The problem it solves
Multi-step agents crash mid-run and restart from scratch. A 20-minute agent that fails at step 8 of 10 wastes 18 minutes of compute and re-runs side effects. badgr-agent-resume wraps each step with a checkpoint — if the run crashes, the next execution skips completed steps and picks up exactly where it left off.
Quick start
npm install badgr-agent-resumeimport { agentRun } from "badgr-agent-resume";
await agentRun("my-agent", async (run) => {
// Each step is checkpointed. On re-run, completed steps are skipped.

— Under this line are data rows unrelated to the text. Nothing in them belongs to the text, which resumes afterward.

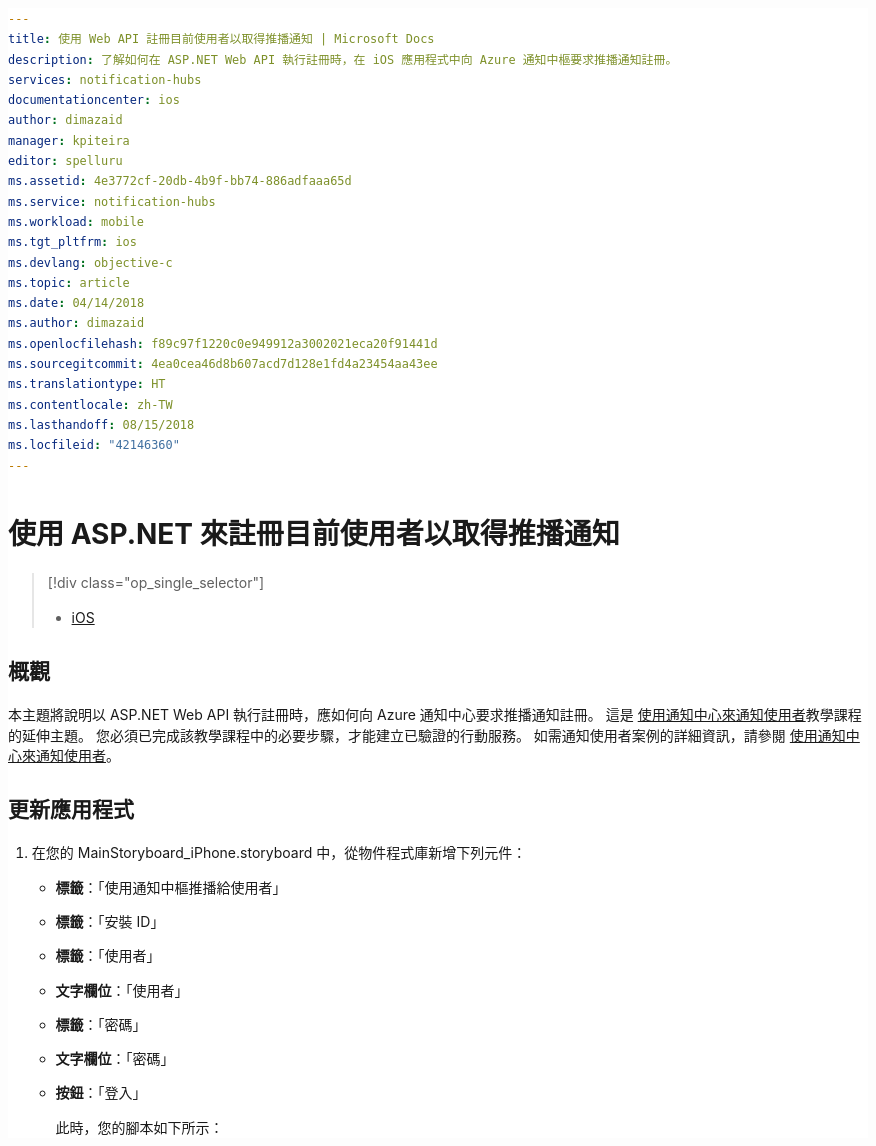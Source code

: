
 ```yaml
---
title: 使用 Web API 註冊目前使用者以取得推播通知 | Microsoft Docs
description: 了解如何在 ASP.NET Web API 執行註冊時，在 iOS 應用程式中向 Azure 通知中樞要求推播通知註冊。
services: notification-hubs
documentationcenter: ios
author: dimazaid
manager: kpiteira
editor: spelluru
ms.assetid: 4e3772cf-20db-4b9f-bb74-886adfaaa65d
ms.service: notification-hubs
ms.workload: mobile
ms.tgt_pltfrm: ios
ms.devlang: objective-c
ms.topic: article
ms.date: 04/14/2018
ms.author: dimazaid
ms.openlocfilehash: f89c97f1220c0e949912a3002021eca20f91441d
ms.sourcegitcommit: 4ea0cea46d8b607acd7d128e1fd4a23454aa43ee
ms.translationtype: HT
ms.contentlocale: zh-TW
ms.lasthandoff: 08/15/2018
ms.locfileid: "42146360"
---
```

# <a name="register-the-current-user-for-push-notifications-by-using-aspnet"></a>使用 ASP.NET 來註冊目前使用者以取得推播通知
> [!div class="op_single_selector"]
> * [iOS](notification-hubs-ios-aspnet-register-user-from-backend-to-push-notification.md)
> 
> 

## <a name="overview"></a>概觀
本主題將說明以 ASP.NET Web API 執行註冊時，應如何向 Azure 通知中心要求推播通知註冊。 這是 [使用通知中心來通知使用者]教學課程的延伸主題。 您必須已完成該教學課程中的必要步驟，才能建立已驗證的行動服務。 如需通知使用者案例的詳細資訊，請參閱 [使用通知中心來通知使用者]。

## <a name="update-your-app"></a>更新應用程式
1. 在您的 MainStoryboard_iPhone.storyboard 中，從物件程式庫新增下列元件：
   
   * **標籤**：「使用通知中樞推播給使用者」
   * **標籤**：「安裝 ID」
   * **標籤**：「使用者」
   * **文字欄位**：「使用者」
   * **標籤**：「密碼」
   * **文字欄位**：「密碼」
   * **按鈕**：「登入」
     
     此時，您的腳本如下所示：
     

[0]: ./media/notification-hubs-ios-aspnet-register-user-push-notifications/notification-hub-user-aspnet-ios1.png
[1]: ./media/notification-hubs-ios-aspnet-register-user-push-notifications/notification-hub-user-aspnet-ios2.png
[使用通知中心來通知使用者]: notification-hubs-aspnet-backend-ios-apple-apns-notification.md
[開始使用通知中心]: notification-hubs-ios-apple-push-notification-apns-get-started.md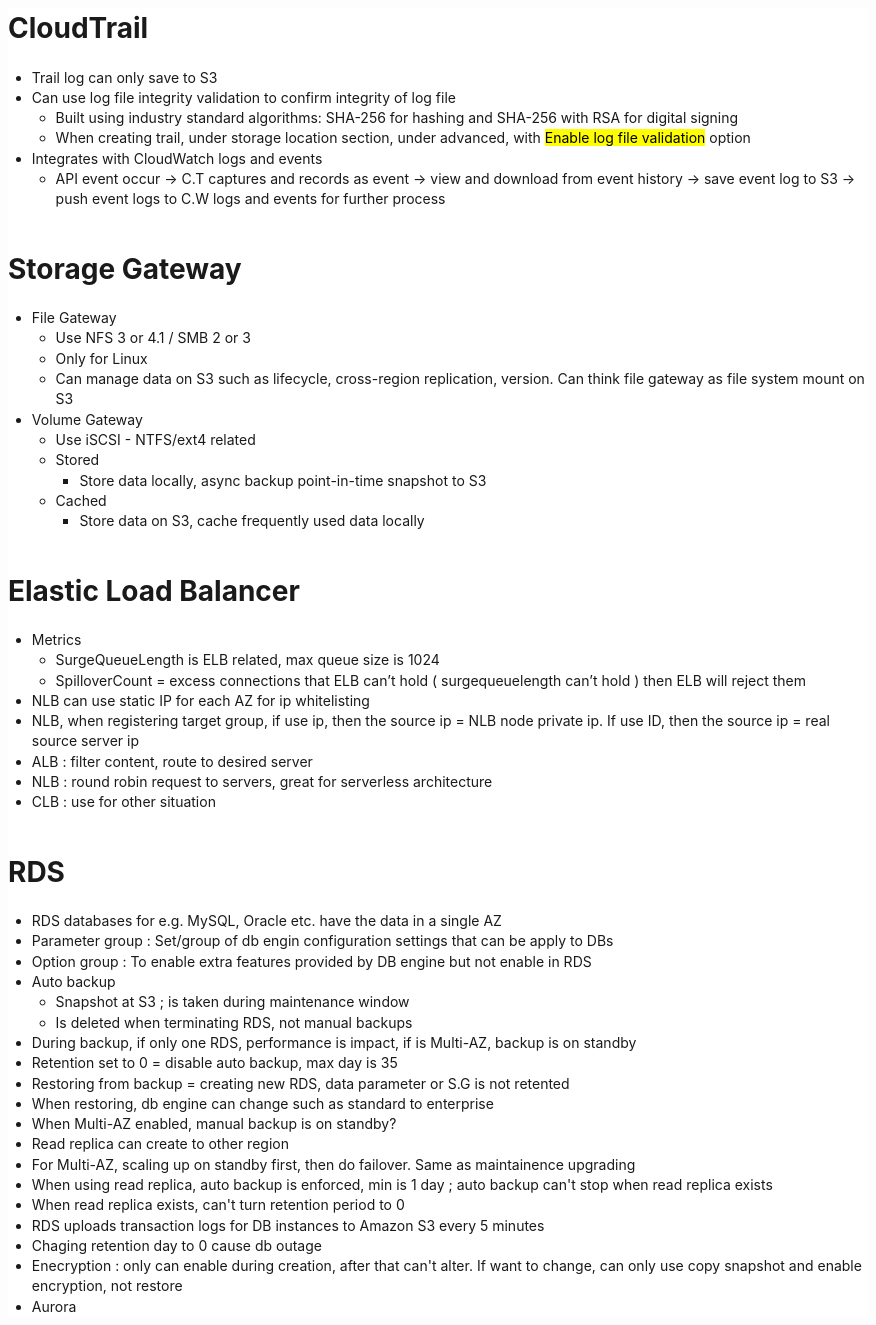 # CloudTrail
* Trail log can only save to S3
* Can use log file integrity validation to confirm integrity of log file
	* Built using industry standard algorithms: SHA-256 for hashing and SHA-256 with RSA for digital signing
	* When creating trail, under storage location section, under advanced, with <mark>Enable log file validation</mark> option
* Integrates with CloudWatch logs and events
	* API event occur -> C.T captures and records as event -> view and download from event history -> save event log to S3 -> push event logs to C.W logs and events for further process

# Storage Gateway
* File Gateway
	* Use NFS 3 or 4.1 / SMB 2 or 3
	* Only for Linux
	* Can manage data on S3 such as lifecycle, cross-region replication, version.  Can think file gateway as file system mount on S3
* Volume Gateway
	* Use iSCSI - NTFS/ext4 related
	* Stored
		* Store data locally, async backup point-in-time snapshot to S3
	* Cached
		* Store data on S3, cache frequently used data locally

# Elastic Load Balancer
* Metrics
	* SurgeQueueLength is ELB related, max queue size is 1024
	* SpilloverCount = excess connections that ELB can’t hold ( surgequeuelength can’t hold ) then ELB will reject them
* NLB can use static IP for each AZ for ip whitelisting
* NLB, when registering target group, if use ip, then the source ip = NLB node private ip.  If use ID, then the source ip = real source server ip
* ALB : filter content, route to desired server
* NLB : round robin request to servers, great for serverless architecture
* CLB : use for other situation

# RDS
* RDS databases for e.g. MySQL, Oracle etc. have the data in a single AZ
* Parameter group : Set/group of db engin configuration settings that can be apply to DBs
* Option group : To enable extra features provided by DB engine but not enable in RDS
* Auto backup
	* Snapshot at S3 ; is taken during maintenance window
	* Is deleted when terminating RDS, not manual backups
* During backup, if only one RDS, performance is impact, if is Multi-AZ, backup is on standby
* Retention set to 0 = disable auto backup, max day is 35
* Restoring from backup = creating new RDS, data parameter or S.G is not retented
* When restoring, db engine can change such as standard to enterprise
* When Multi-AZ enabled, manual backup is on standby?
* Read replica can create to other region
* For Multi-AZ, scaling up on standby first, then do failover.  Same as maintainence upgrading
* When using read replica, auto backup is enforced, min is 1 day ; auto backup can't stop when read replica exists
* When read replica exists, can't turn retention period to 0
* RDS uploads transaction logs for DB instances to Amazon S3 every 5 minutes
* Chaging retention day to 0 cause db outage
* Enecryption : only can enable during creation, after that can't alter.  If want to change, can only use copy snapshot and enable encryption, not restore
* Aurora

const data = await run.step("fetch-data", () => fetchFromApi());
const summary = await run.step("summarize", () => callLlm(data));
return await run.step("send-email", () => sendEmail(summary));
});
// Checkpoints saved to: .badgr/runs/my-agent-<timestamp>.jsonIf summarize crashes, re-running the script skips fetch-data (already done) and resumes from summarize.
How checkpointing works
Each run.step(name, fn) call:
- Checks
.badgr/runs/for an existing run with this name - If the step was completed in a previous run, returns the saved output immediately
- If not, executes
fn, saves the output, and marks the step complete - If
fnthrows, the step is markedfailedand the error is rethrown
Steps are identified by name, so renaming a step invalidates its checkpoint.
API
agentRun(name, fn, options?)
Runs an agent with checkpointing. Returns the final value of fn.
await agentRun(
"my-agent", // run name — used to find existing checkpoints
async (run) => {
return await run.step("step-name", async () => {
// your step logic
});
},
{
stateDir?: string; // where to save checkpoints (default: .badgr/runs)
}
);run.step(name, fn)
Executes a step with checkpointing. If the step completed in a previous run, fn is not called — the saved output is returned instead.
run.timeline()
Returns a human-readable timeline of all steps:
create-plan completed 1.2s
fetch-order completed 0.4s
write-response running ...run.state()
Returns the full run state as a typed object.
CLI — inspect a saved run
# Show the status of a saved run and resume instructions
npx badgr-agent-resume resume <run-id>
# Machine-readable JSON
npx badgr-agent-resume resume <run-id> --json
# Show optional hosted run history link
npx badgr-agent-resume connectTypeScript API
import { agentRun, loadRun, formatTimeline } from "badgr-agent-resume";
// Load a saved run by ID
const state = await loadRun("my-agent-1718000000000");
// Format the timeline
console.log(formatTimeline(state));
// create-plan completed 1.2s
// fetch-order completed 0.4s
// write-response failed 0.1s Error: API timeoutTypes:
interface AgentRunState {
id: string;
name: string;
createdAt: string;
updatedAt: string;
steps: RecordedStep[];
result?: unknown;
}
interface RecordedStep<T = unknown> {
name: string;
status: "completed" | "failed" | "running";
startedAt: string;
finishedAt?: string;
output?: T;
error?: string;
}Requirements
- Node.js 18+
- TypeScript 5+ (for type definitions)